Another thing to mention is the necessity of the existence of such concept. It is essentially a mapping from a randomly processed outcome to $\mathbb{R}$, which intuitively is quantifying the outcome. For example, we may assign 1 to head and 0 to tails for flipping a coin. If we do not assign a number, then one would have to calculate $\frac{H}{H+T}$, for which defining the operation would be even harder.

  • Cumulative Distribution Function (CDF) of a random variable $X$ is denoted by $F_X$. \(F_X(c) = P\{w: X(w)\leq c\} \triangleq P\{X\leq c\}\)

    • Note that the set ${w: X(w)\leq c }$ must be well-defined in $F$, according to the $F$-measurable condition of the definition. If not, CDF cannot be well-defined as well.
    • A function $F$ is the CDF of some random variable if and only if it has the following three properties
      1. $F$ is nondecreasing
      2. $\lim_{x\rightarrow +\infty} F(x) = 1 $ and $\lim_{x\rightarrow -\infty} F(x) = 0$
      3. $F$ is right continuous, meaning that $\lim_{x\rightarrow c^+} F(x) = F(c)$

        Note that the last property does not include left continuity, because there can be some jump discontinuities.

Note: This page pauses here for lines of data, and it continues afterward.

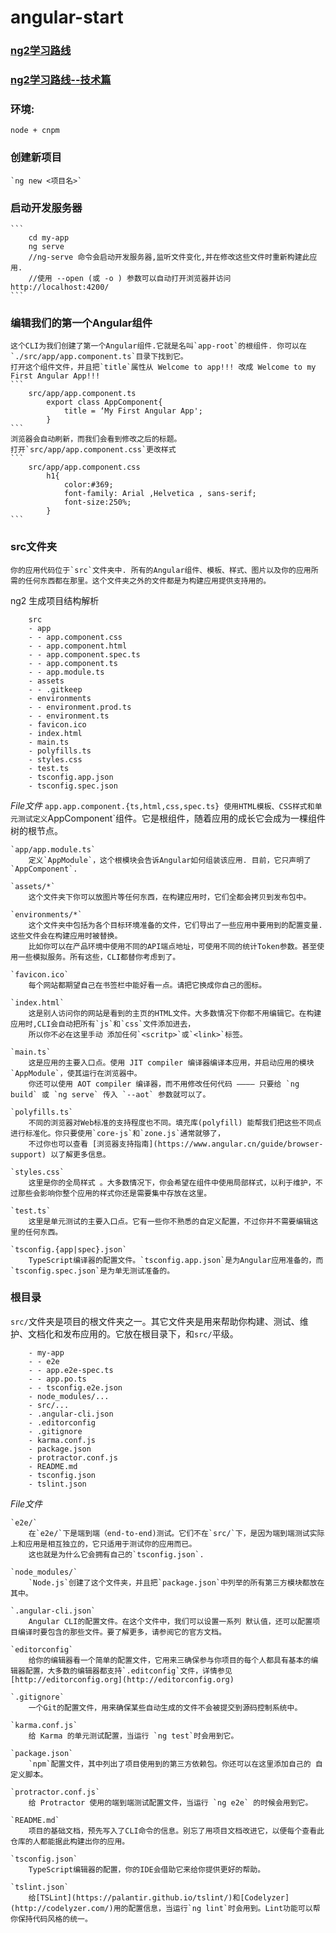 # angular-start

### [ng2学习路线](./ng2学习路线.md)
### [ng2学习路线--技术篇](./ng2学习路线--技术篇.md)

### 环境:
	node + cnpm

### 创建新项目
	`ng new <项目名>`
	
### 启动开发服务器
	```
		cd my-app
		ng serve 
		//ng-serve 命令会启动开发服务器,监听文件变化,并在修改这些文件时重新构建此应用.
		//使用 --open (或 -o ) 参数可以自动打开浏览器并访问 http://localhost:4200/
	```

### 编辑我们的第一个Angular组件
	这个CLI为我们创建了第一个Angular组件.它就是名叫`app-root`的根组件. 你可以在`./src/app/app.component.ts`目录下找到它。
	打开这个组件文件，并且把`title`属性从 Welcome to app!!! 改成 Welcome to my First Angular App!!!
	```
		src/app/app.component.ts
			export class AppComponent{
				title = ‘My First Angular App';
			}
	```
	浏览器会自动刷新，而我们会看到修改之后的标题。
	打开`src/app/app.component.css`更改样式
	```
		src/app/app.component.css
			h1{
				color:#369;
				font-family: Arial ,Helvetica , sans-serif;
				font-size:250%;
			}
	```
	
### src文件夹
	你的应用代码位于`src`文件夹中. 所有的Angular组件、模板、样式、图片以及你的应用所需的任何东西都在那里。这个文件夹之外的文件都是为构建应用提供支持用的。
	
ng2 生成项目结构解析

```
	src
	- app
	- - app.component.css
	- - app.component.html
	- - app.component.spec.ts
	- - app.component.ts
	- - app.module.ts
	- assets
	- - .gitkeep
	- environments
	- - environment.prod.ts
	- - environment.ts
	- favicon.ico
	- index.html
	- main.ts
	- polyfills.ts
	- styles.css
	- test.ts
	- tsconfig.app.json
	- tsconfig.spec.json
```

*File文件*
	`app.app.component.{ts,html,css,spec.ts}
		使用HTML模板、CSS样式和单元测试定义`AppComponent`组件。它是根组件，随着应用的成长它会成为一棵组件树的根节点。
	
	`app/app.module.ts`
		定义`AppModule`，这个根模块会告诉Angular如何组装该应用. 目前，它只声明了`AppComponent`.
	
	`assets/*`
		这个文件夹下你可以放图片等任何东西，在构建应用时，它们全都会拷贝到发布包中。
		
	`environments/*`
		这个文件夹中包括为各个目标环境准备的文件，它们导出了一些应用中要用到的配置变量. 这些文件会在构建应用时被替换。
		比如你可以在产品环境中使用不同的API端点地址，可使用不同的统计Token参数。甚至使用一些模拟服务。所有这些，CLI都替你考虑到了。
		
	`favicon.ico`
		每个网站都期望自己在书签栏中能好看一点。请把它换成你自己的图标。
		
	`index.html`
		这是别人访问你的网站是看到的主页的HTML文件。大多数情况下你都不用编辑它。在构建应用时,CLI会自动把所有`js`和`css`文件添加进去，
		所以你不必在这里手动 添加任何`<scritp>`或`<link>`标签。
		
	`main.ts`
		这是应用的主要入口点。使用 JIT compiler 编译器编译本应用，并启动应用的模块`AppModule`，使其运行在浏览器中。
		你还可以使用 AOT compiler 编译器，而不用修改任何代码 ———— 只要给 `ng build` 或 `ng serve` 传入 `--aot` 参数就可以了。
		
	`polyfills.ts`
		不同的浏览器对Web标准的支持程度也不同。填充库(polyfill) 能帮我们把这些不同点进行标准化。你只要使用`core-js`和`zone.js`通常就够了，
		不过你也可以查看 [浏览器支持指南](https://www.angular.cn/guide/browser-support) 以了解更多信息。
			
	`styles.css`
		这里是你的全局样式 。大多数情况下，你会希望在组件中使用局部样式，以利于维护，不过那些会影响你整个应用的样式你还是需要集中存放在这里。
		
	`test.ts`
		这里是单元测试的主要入口点。它有一些你不熟悉的自定义配置，不过你并不需要编辑这里的任何东西。
	
	`tsconfig.{app|spec}.json`
		TypeScript编译器的配置文件。`tsconfig.app.json`是为Angular应用准备的，而`tsconfig.spec.json`是为单无测试准备的。
		
		
### 根目录
`src/`文件夹是项目的根文件夹之一。其它文件夹是用来帮助你构建、测试、维护、文档化和发布应用的。它放在根目录下，和`src/`平级。

```
	- my-app
	- - e2e
	- - app.e2e-spec.ts
	- - app.po.ts
	- - tsconfig.e2e.json
	- node_modules/...
	- src/...
	- .angular-cli.json
	- .editorconfig
	- .gitignore
	- karma.conf.js
	- package.json
	- protractor.conf.js
	- README.md
	- tsconfig.json
	- tslint.json
```	

*File文件*

	`e2e/`
		在`e2e/`下是端到端（end-to-end)测试。它们不在`src/`下，是因为端到端测试实际上和应用是相互独立的，它只适用于测试你的应用而已。
		这也就是为什么它会拥有自己的`tsconfig.json`.
	
	`node_modules/`
		`Node.js`创建了这个文件夹，并且把`package.json`中列举的所有第三方模块都放在其中。
	
	`.angular-cli.json`
		Angular CLI的配置文件。在这个文件中，我们可以设置一系列 默认值，还可以配置项目编译时要包含的那些文件。要了解更多，请参阅它的官方文档。
	
	`editorconfig`
		给你的编辑器看一个简单的配置文件，它用来三确保参与你项目的每个人都具有基本的编辑器配置，大多数的编辑器都支持`.editconfig`文件，详情参见[http://editorconfig.org](http://editorconfig.org)
	
	`.gitignore`
		一个Git的配置文件，用来确保某些自动生成的文件不会被提交到源码控制系统中。
		
	`karma.conf.js`
		给 Karma 的单元测试配置，当运行 `ng test`时会用到它。
	
	`package.json`
		`npm`配置文件，其中列出了项目使用到的第三方依赖包。你还可以在这里添加自己的 自定义脚本。
		
	`protractor.conf.js`
		给 Protractor 使用的端到端测试配置文件，当运行 `ng e2e` 的时候会用到它。
		
	`README.md`
		项目的基础文档，预先写入了CLI命令的信息。别忘了用项目文档改进它，以便每个查看此仓库的人都能据此构建出你的应用。
		
	`tsconfig.json`
		TypeScript编辑器的配置，你的IDE会借助它来给你提供更好的帮助。
		
	`tslint.json`
		给[TSLint](https://palantir.github.io/tslint/)和[Codelyzer](http://codelyzer.com/)用的配置信息，当运行`ng lint`时会用到。Lint功能可以帮你保持代码风格的统一。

  • Discrete random variable is for if it takes in a discrete set as a value (whether it’s finite or infinitely countable) $X_1, X_2, \cdots$.

  • Probability mass function (pmf) is defined for a discrete set : \(p_X(x) = P\{X = x\}\)
  • CDF can be expressed with pmf: \(F_X(x) = \sum_{y:y\leq x}p_X(y)\)

    pmf is more intuitively comprehensible since it directly assigns a probability of certain event. However pmf has its limits in generalizing into continuous domains.

  • A random vaiable $X$ is a continuous random variable if the CDF is the integral of a function: \(F_X(x) = \int_{-\infty}^x f_X(y)dy\) Or equivalently,\(f_X(x) = \frac{dF_X(x)}{dx}\)
    • This is analogous to CDF correlation with pmf. However, in this case, we call $f_X$ as a probability density function (pdf).
    • \[f_X(x) = \frac{dF_X}{dx} = \lim_{\epsilon\rightarrow 0} \frac{1}{\epsilon}\int_{x}^{x+\epsilon}F_X(u)du\]

Expectation

  • For a simple ($\exists$ finite set ${x_1,\cdot,x_n}$ such that $X(w)\in {x_1,\cdot,x_n} \forall w \in \Omega$ ) RV, \(E[X] = \sum_{i=1}^{m} x_iP(X=x_i)\)
  • For continuous RV, \(E[X] = \int_{-\infty}^{\infty} xf_X(x) dx\)

Simple RV is not necessarily a discrete RV. Consider $X= 0$ if $x\in \mathbb{R}/\mathbb{N}$, and $1$ if $x\in\mathbb{N}$. It has piecewise continuous domain, but it is simple.

  • Linearity features:
    • $E[cX] = cE[X]$
    • $E[X+Y] = E[X]+E[Y]$

      This is intuitively obvious, and moreover, if we think of the definition of an expectation, we can superpose $Z= X+Y$ then prove the feature using the indepencence and joint RV distribution.

Theorem

  • Say $X\geq 0$, and $0\leq E[X] < \infty$ \(E[X] = \int_{0}^{\infty} P(X>x) dx = \int_{0}^{\infty} F_X^c(x)dx\)

  • This can be generalized to \(E[X] = \int_{0}^{\infty} P(X>t) dt - \int_{-\infty}^{0} P(X<t) dt\)

Theorem (LOTUS)

  • If $Y$ is a function of a real variable, such that $Y= g(X)$, \(E[Y] = \int_{\infty}^{\infty} g(x)f)X(x) dx\)

    So, simply speaking, when we have another mapping that translates original RV to another domain, we can just multiply that function when calculating for the expected value.